● **EXERCISE AIM**: No pictures should appear. The lines from the beginning of the listing through the one holding "The JCVM offers" must be reproduced exactly, and nothing more.

● **SUPPLIED INFORMATION**:
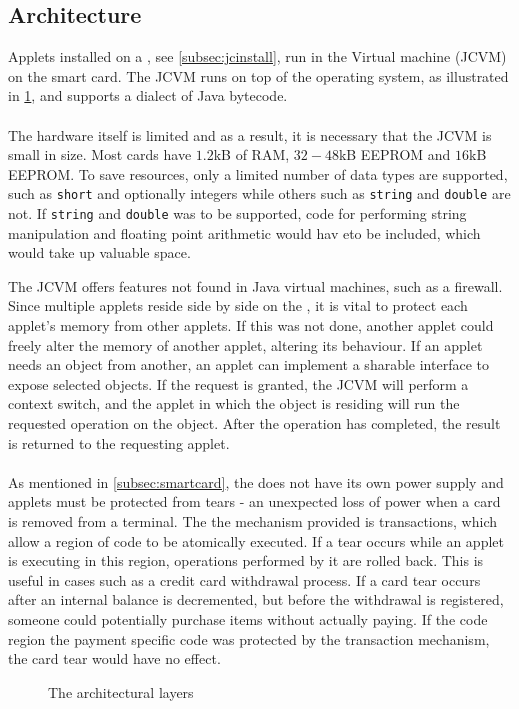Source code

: \subsection{\jc Architecture}
Applets installed on a \jc, see \cref{subsec:jcinstall}, run in the \jc Virtual machine (JCVM) on the smart card. The JCVM runs on top of the operating system, as illustrated in \cref{fig:architecture},
and supports a dialect of Java bytecode.\\\\


The hardware itself is limited and as a result, it is necessary that the JCVM is small in size. Most cards have $1.2$kB of RAM, $32-48$kB EEPROM and $16$kB EEPROM. To save resources, only a limited number of data types are supported, such as \texttt{short} and optionally integers while others such as \texttt{string} and \texttt{double} are not. If \texttt{string} and \texttt{double} was to be supported, code for performing string manipulation and floating point arithmetic would hav eto be included, which would take up valuable space.

The JCVM offers features not found in Java virtual machines, such as a firewall. Since multiple applets reside side by side on the \jc, it is vital to protect each applet's memory from other applets. If this was not done, another applet could freely alter the memory of another applet, altering its behaviour. If an applet needs an object from another, an applet can implement a sharable interface to expose selected objects. If the request is granted, the JCVM will perform a context switch, and the applet in which the object is residing will run the requested operation on the object. After the operation has completed, the result is returned to the requesting applet.\\\\
As mentioned in \cref{subsec:smartcard}, the \jc does not have its own power supply and applets must be protected from tears - an unexpected loss of power when a card is removed from a terminal. The the mechanism provided is transactions, which allow a region of code to be atomically executed. If a tear occurs while an applet is executing in this region, operations performed by it are rolled back. This is useful in cases such as a credit card withdrawal process. If a card tear occurs after an internal balance is decremented, but before the withdrawal is registered, someone could potentially purchase items without actually paying. If the code region the payment specific code was protected by the transaction mechanism, the card tear would have no effect.



\begin{figure}[H]
\centering

\caption{The \jc architectural layers}
\label{fig:architecture}
\end{figure}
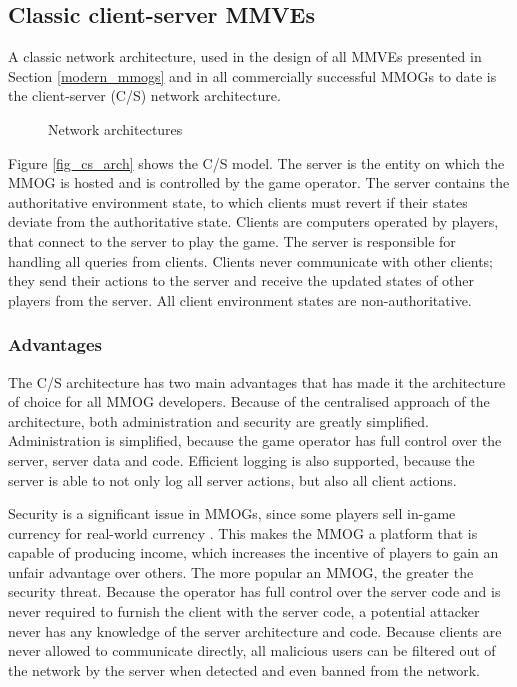 \subsection{Classic client-server MMVEs}

A classic network architecture, used in the design of all MMVEs presented in Section \ref{modern_mmogs} and in all commercially successful MMOGs to date is the client-server (C/S) network architecture.

\begin{figure}[htbp]
\centering
\caption{Network architectures}
\end{figure}

Figure \ref{fig_cs_arch} shows the C/S model. The server is the entity on which the MMOG is hosted and is controlled by the game operator. The server contains the authoritative environment state, to which clients must revert if their states deviate from the authoritative state. Clients are computers operated by players, that connect to the server to play the game. The server is responsible for handling all queries from clients. Clients never communicate with other clients; they send their actions to the server and receive the updated states of other players from the server. All client environment states are non-authoritative.

\subsubsection{Advantages}

The C/S architecture has two main advantages that has made it the architecture of choice for all MMOG developers. Because of the centralised approach of the architecture, both administration and security are greatly simplified. Administration is simplified, because the game operator has full control over the server, server data and code. Efficient logging is also supported, because the server is able to not only log all server actions, but also all client actions.

Security is a significant issue in MMOGs, since some players sell in-game currency for real-world currency \cite{chinese_gold_farmer}. This makes the MMOG a platform that is capable of producing income, which increases the incentive of players to gain an unfair advantage over others. The more popular an MMOG, the greater the security threat. Because the operator has full control over the server code and is never required to furnish the
client with the server code, a potential attacker never has any knowledge of the server architecture and code. Because clients are never allowed to communicate directly, all malicious users can be filtered out of the network by the server when detected and even banned from the network.

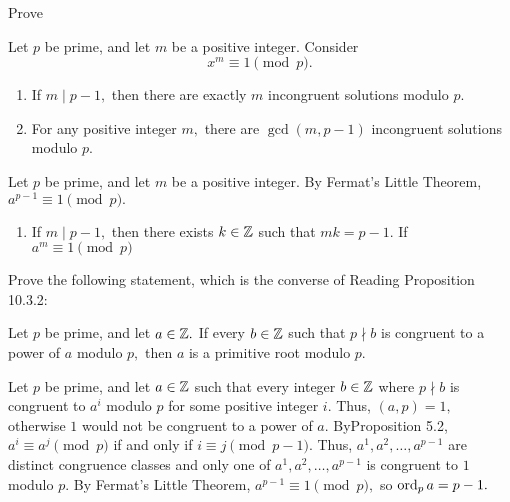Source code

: \documentclass[handout]{ximera}
\begin{document}
\begin{br} Prove
    \begin{proposition}[Proposition 10.2.2]\label{read-prop:roots-unity}
        Let $p$ be prime, and let $m$ be a positive integer. Consider \[x^m\equiv 1\pmod{p}.\]
        
        \begin{enumerate}
            \item If $m\mid p-1,$ then there are exactly $m$ incongruent solutions modulo $p.$
            \item For any positive integer $m,$ there are $\gcd(m,p-1)$ incongruent solutions modulo $p.$
        \end{enumerate}
    \end{proposition}

    \begin{solution}
        Let $p$ be prime, and let $m$ be a positive integer. By Fermat's Little Theorem, $a^{p-1}\equiv 1\pmod{p}.$

        \begin{enumerate}
            \item If $m\mid p-1,$ then there exists $k\in\mathbb Z$ such that $mk=p-1.$ If $a^m\equiv 1\pmod{p}$
        \end{enumerate}
    \end{solution}
    \pdfOnly{\ifhandout
        \vfill
        \else\fi}
\end{br}

\pdfOnly{\ifhandout
        \pagebreak
        \else\fi}

\begin{br}
    Prove the following statement, which is the converse of Reading Proposition 10.3.2:

    Let $p$ be prime, and let $a\in\mathbb Z.$ If every $b\in\mathbb Z$ such that $p\nmid b$ is congruent to a power of $a$ modulo $p,$ then ${a}$ is a primitive root modulo $p$.
    
    \begin{solution}
        Let $p$ be prime, and let $a\in\mathbb Z$ such that every integer $b\in\mathbb Z$ where $p\nmid b$ is congruent to $a^i$ modulo $p$ for some positive integer $i$. Thus, $(a,p)=1,$ otherwise $1$ would not be congruent to a power of $a$. ByProposition 5.2, $a^i\equiv a^j\pmod{p}$ if and only if $i\equiv j\pmod{p-1}.$ Thus, $a^1,a^2,\dots,a^{p-1}$ are distinct congruence classes and only one of $a^1,a^2,\dots,a^{p-1}$ is congruent to $1$ modulo $p.$ By Fermat's Little Theorem, $a^{p-1}\equiv1\pmod{p},$ so $\operatorname{ord}_p a=p-1.$
    \end{solution}
    \pdfOnly{\ifhandout
        \vfill
        \else\fi}
\end{br}
\end{document}
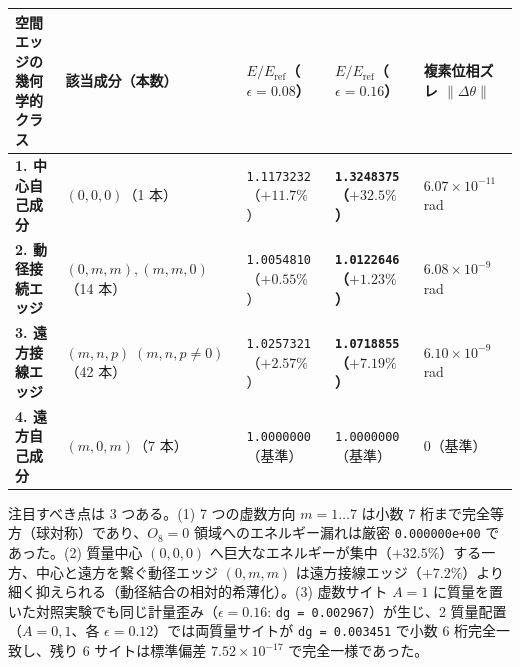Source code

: \documentclass[
  a4paper,
]{ltjsarticle}
\newcounter{none} %
\begin{document}
{\def\LTcaptype{none} %
\begin{longtable}[]{@{}
  >{\raggedright\arraybackslash}p{}
  >{\raggedright\arraybackslash}p{}
  >{\centering\arraybackslash}p{}
  >{\centering\arraybackslash}p{}
  >{\centering\arraybackslash}p{}@{}}
\toprule\noalign{}
\begin{minipage}[b]{\linewidth}\raggedright
空間エッジの幾何学的クラス
\end{minipage} & \begin{minipage}[b]{\linewidth}\raggedright
該当成分（本数）
\end{minipage} & \begin{minipage}[b]{\linewidth}\centering
\(E/E_{\mathrm{ref}}\)（\(\epsilon=0.08\)）
\end{minipage} & \begin{minipage}[b]{\linewidth}\centering
\(E/E_{\mathrm{ref}}\)（\(\epsilon=0.16\)）
\end{minipage} & \begin{minipage}[b]{\linewidth}\centering
複素位相ズレ \(\|\Delta\theta\|\)
\end{minipage} \\
\midrule\noalign{}
\endhead
\bottomrule\noalign{}
\endlastfoot
\textbf{1. 中心自己成分} & \((0, 0, 0)\)（1 本） &
\texttt{1.1173232}（\(+11.7\%\)） &
\textbf{\texttt{1.3248375}（\(+32.5\%\)）} & \(6.07 \times 10^{-11}\)
rad \\
\textbf{2. 動径接続エッジ} & \((0, m, m), (m, m, 0)\)（14 本） &
\texttt{1.0054810}（\(+0.55\%\)） &
\textbf{\texttt{1.0122646}（\(+1.23\%\)）} & \(6.08 \times 10^{-9}\)
rad \\
\textbf{3. 遠方接線エッジ} & \((m, n, p)\; (m,n,p\neq 0)\)（42 本） &
\texttt{1.0257321}（\(+2.57\%\)） &
\textbf{\texttt{1.0718855}（\(+7.19\%\)）} & \(6.10 \times 10^{-9}\)
rad \\
\textbf{4. 遠方自己成分} & \((m, 0, m)\)（7 本） &
\texttt{1.0000000}（基準） & \texttt{1.0000000}（基準） &
\(0\)（基準） \\
\end{longtable}
}

注目すべき点は 3 つある。(1) 7 つの虚数方向 \(m = 1 \dots 7\) は小数 7
桁まで完全等方（球対称）であり、\(O_8 = 0\) 領域へのエネルギー漏れは厳密
\texttt{0.000000e+00} であった。(2) 質量中心 \((0,0,0)\)
へ巨大なエネルギーが集中（\(+32.5\%\)）する一方、中心と遠方を繋ぐ動径エッジ
\((0,m,m)\)
は遠方接線エッジ（\(+7.2\%\)）より細く抑えられる（動径結合の相対的希薄化）。(3)
虚数サイト \(A = 1\)
に質量を置いた対照実験でも同じ計量歪み（\(\epsilon = 0.16\):
\texttt{dg\ =\ 0.002967}）が生じ、2 質量配置（\(A = 0, 1\)、各
\(\epsilon = 0.12\)）では両質量サイトが \texttt{dg\ =\ 0.003451} で小数
6 桁完全一致し、残り 6 サイトは標準偏差 \(7.52 \times 10^{-17}\)
で完全一様であった。
\end{document}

● **EXPECTED OUTPUT**:
Source code

: \subsection{\jc Architecture}
Applets installed on a \jc, see \cref{subsec:jcinstall}, run in the \jc Virtual machine (JCVM) on the smart card. The JCVM runs on top of the operating system, as illustrated in \cref{fig:architecture},
and supports a dialect of Java bytecode.\\\\


The hardware itself is limited and as a result, it is necessary that the JCVM is small in size. Most cards have $1.2$kB of RAM, $32-48$kB EEPROM and $16$kB EEPROM. To save resources, only a limited number of data types are supported, such as \texttt{short} and optionally integers while others such as \texttt{string} and \texttt{double} are not. If \texttt{string} and \texttt{double} was to be supported, code for performing string manipulation and floating point arithmetic would hav eto be included, which would take up valuable space.

The JCVM offers features not found in Java virtual machines, such as a firewall. Since multiple applets reside side by side on the \jc, it is vital to protect each applet's memory from other applets. If this was not done, another applet could freely alter the memory of another applet, altering its behaviour. If an applet needs an object from another, an applet can implement a sharable interface to expose selected objects. If the request is granted, the JCVM will perform a context switch, and the applet in which the object is residing will run the requested operation on the object. After the operation has completed, the result is returned to the requesting applet.\\\\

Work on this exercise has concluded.